In instances where there is neither a subregion number or availability zone, the subregion should then be in the form of the closest major IATA designation in lowercase.

Examples:

The strategy here is that you can readily identify the common cause of an outage by working logically through the left-to-right order of the fully qualified domain name.

Darkbat91 commented 3 years ago

I am completely in concurrence with the naming scheme and love the thought of how that is broken out. My only question would be why the duplication in the [d|t|s|p] and the kovi.dev sections? the .dev breaks it out for dns aware applications but where is the value in the duplication of that value?

Again agree and this is well described just curious on the one value.

danieltharp commented 3 years ago

Basically so it's easier to see issues are only affecting *.koji.dev.* than having to grok the hostnames in an outage.

codrcodz commented 3 years ago

@pxdnbluesoul, I think @Darkbat91 was asking why its needed in two places. To answer that: a host typically only displays everything to the left of the first dot on its prompt (aka $PS1) by default. By putting an environment indicator there, you reduce the risk of someone running commands in the wrong environment. The other way I've seen this same thing accomplished is adjusting $PS1 on all the server to color code the $PS1 based on environment. This works so long as no one blind or color-blind is managing your infrastructure.

codrcodz commented 3 years ago

@pxdnbluesoul, One more thing I would consider before finalizing this is whether or not you plan on doing A/B deployments in the future. It can be rather difficult to rehostname servers if they are clustered or applications installed on them are sensitive to hostnames changes.

As a result, its a good idea to figure out in advance how you plan to handle A/B deployment hostnaming if you think you will use it at any point. Since A is sometimes prod while B is staging and visa versa, the p/s naming schema breaks down pretty quickly.

If you don't plan on using A/B deployments though... this schema should work just fine.

danieltharp commented 3 years ago

@pxdnbluesoul, I think @Darkbat91 was asking why its needed in two places. To answer that: a host typically only displays everything to the left of the first dot on its prompt (aka $PS1) by default. By putting an environment indicator there, you reduce the risk of someone running commands in the wrong environment. The other way I've seen this same thing accomplished is adjusting $PS1 on all the server to color code the $PS1 based on environment. This works so long as no one blind or color-blind is managing your infrastructure.

This was well put, thank you.

Fair point as well re: A/B. I generally deploy with canaries rather than blue/green so I wasn't thinking in those terms. Definitely food for thought, thank you again @codrcodz.

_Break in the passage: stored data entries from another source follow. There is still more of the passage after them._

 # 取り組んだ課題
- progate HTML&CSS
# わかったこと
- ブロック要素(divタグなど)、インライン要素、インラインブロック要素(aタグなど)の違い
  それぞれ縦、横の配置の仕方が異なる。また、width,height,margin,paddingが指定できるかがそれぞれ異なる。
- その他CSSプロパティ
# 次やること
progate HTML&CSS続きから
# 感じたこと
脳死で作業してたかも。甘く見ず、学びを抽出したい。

Edit to ask: Would it be reasonable to add CNAMEs to hosts when such testing or deploying is going on and have the above be the canonical name?

NeilHanlon commented 3 years ago

I think if we did anything I'd want to do canary testing. So I'm OK with not planning on dealing with It in dns.

Sounds like a future Rocky / us problem

codrcodz commented 3 years ago

Edit to ask: Would it be reasonable to add CNAMEs to hosts when such testing or deploying is going on and have the above be the canonical name?

@pxdnbluesoul, absolutely. In my experience, things go much more smoothly when every host has exactly one A record, and everything else is a CNAME. I think I even mention this in the reference architecture excerpt I posted in the IP schema issue.

aevtech commented 3 years ago

Hello,

Maybe you guys have figured this part out already but this is how DNS is done at our locations. For example:

app - cluster - team - purpose - location - environment - domain

So, if we made some haproxy host for the repos by the infra team, it would look something like this:

haproxy[01-02].c01.inf.repos.nj1.prod.rockylinux.org

This host name will tell us what the host is, it's cluster in case there are multiples. who it belong to, the purpose of the host, where it's located and what environment it's in. We also break everything down in Ansible using inventory files so we don't have to worry which environment what runs on since it is all separated and use AWX UI to deploy the Ansible code.